* md/raid5: raid5d livelocks after drive failure during resync
@ 2013-07-18 10:59 Alexander Lyakas
2013-07-28 6:30 ` Alexander Lyakas
2013-07-29 5:25 ` NeilBrown
0 siblings, 2 replies; 3+ messages in thread
From: Alexander Lyakas @ 2013-07-18 10:59 UTC (permalink / raw)
To: NeilBrown, linux-raid; +Cc: yair, Shyam Kaushik, vladimir
Hello Neil,
we have a 3-drive raid5, that was resyncing, but then one drive
failed. As a result, now raid5 is livelocked on 100% cpu, and the
failed drive is not ejected from the array.

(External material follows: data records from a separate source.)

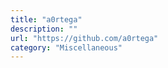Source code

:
 ```yaml
---
title: "a0rtega"
description: ""
url: "https://github.com/a0rtega"
category: "Miscellaneous"
---
```


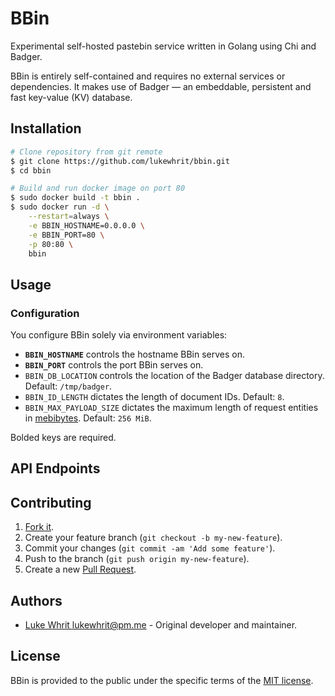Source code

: # BBin

Experimental self-hosted pastebin service written in Golang using Chi and Badger.

BBin is entirely self-contained and requires no external services or dependencies. It makes use of Badger &mdash; an embeddable, persistent and fast key-value (KV) database.

## Installation

```sh
# Clone repository from git remote
$ git clone https://github.com/lukewhrit/bbin.git
$ cd bbin

# Build and run docker image on port 80
$ sudo docker build -t bbin .
$ sudo docker run -d \
	--restart=always \
	-e BBIN_HOSTNAME=0.0.0.0 \
	-e BBIN_PORT=80 \
	-p 80:80 \
	bbin
```

## Usage

### Configuration

You configure BBin solely via environment variables:

* **`BBIN_HOSTNAME`** controls the hostname BBin serves on.
* **`BBIN_PORT`** controls the port BBin serves on.
* `BBIN_DB_LOCATION` controls the location of the Badger database directory. Default: `/tmp/badger`.
* `BBIN_ID_LENGTH` dictates the length of document IDs. Default: `8`.
* `BBIN_MAX_PAYLOAD_SIZE` dictates the maximum length of request entities in [mebibytes](https://en.wikipedia.org/wiki/Mebibyte). Default: `256 MiB`.

Bolded keys are required.

## API Endpoints

## Contributing

1. [Fork it](https://lukewhrit/bbin/fork).
2. Create your feature branch (`git checkout -b my-new-feature`).
3. Commit your changes (`git commit -am 'Add some feature'`).
4. Push to the branch (`git push origin my-new-feature`).
5. Create a new [Pull Request](https://github.com/lukewhrit/bbin/pulls).

## Authors

* [Luke Whrit <lukewhrit@pm.me>](https://github.com/lukewhrit) - Original developer and maintainer.

## License

BBin is provided to the public under the specific terms of the [MIT license](LICENSE).
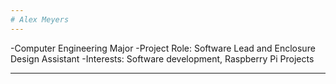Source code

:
 ```yaml
---
# Alex Meyers
---
```


-Computer Engineering Major
-Project Role: Software Lead and Enclosure Design Assistant
-Interests: Software development, Raspberry Pi Projects

---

Kernel is ubuntu-precise 3.2.0-25 40 plus following patches applied manually:
commit fab363b5ff502d1b39ddcfec04271f5858d9f26e
Author: Shaohua Li <shli <at> kernel.org>
Date: Tue Jul 3 15:57:19 2012 +1000
raid5: delayed stripe fix
and
commit a7854487cd7128a30a7f4f5259de9f67d5efb95f
Author: Alexander Lyakas <alex.bolshoy@gmail.com>
Date: Thu Oct 11 13:50:12 2012 +1100
md: When RAID5 is dirty, force reconstruct-write instead of
read-modify-write.
/proc/mdstat shows:
Personalities : [raid1] [raid6] [raid5] [raid4]
md2 : active raid5 dm-5[0] dm-7[2](F) dm-6[1]
7809200128 blocks super 1.2 level 5, 64k chunk, algorithm 2 [3/2] [UU_]
resync=PENDING
bitmap: 29/30 pages [116KB], 65536KB chunk
From the patches applied to that kernel above our version, the
following seems somewhat relevant:
cc1ceee md/raid5: In ops_run_io, inc nr_pending before calling
md_wait_for_blocked_rdev
but in our case badblocks are disabled.
(original conversation is in http://www.spinics.net/lists/raid/msg39191.html).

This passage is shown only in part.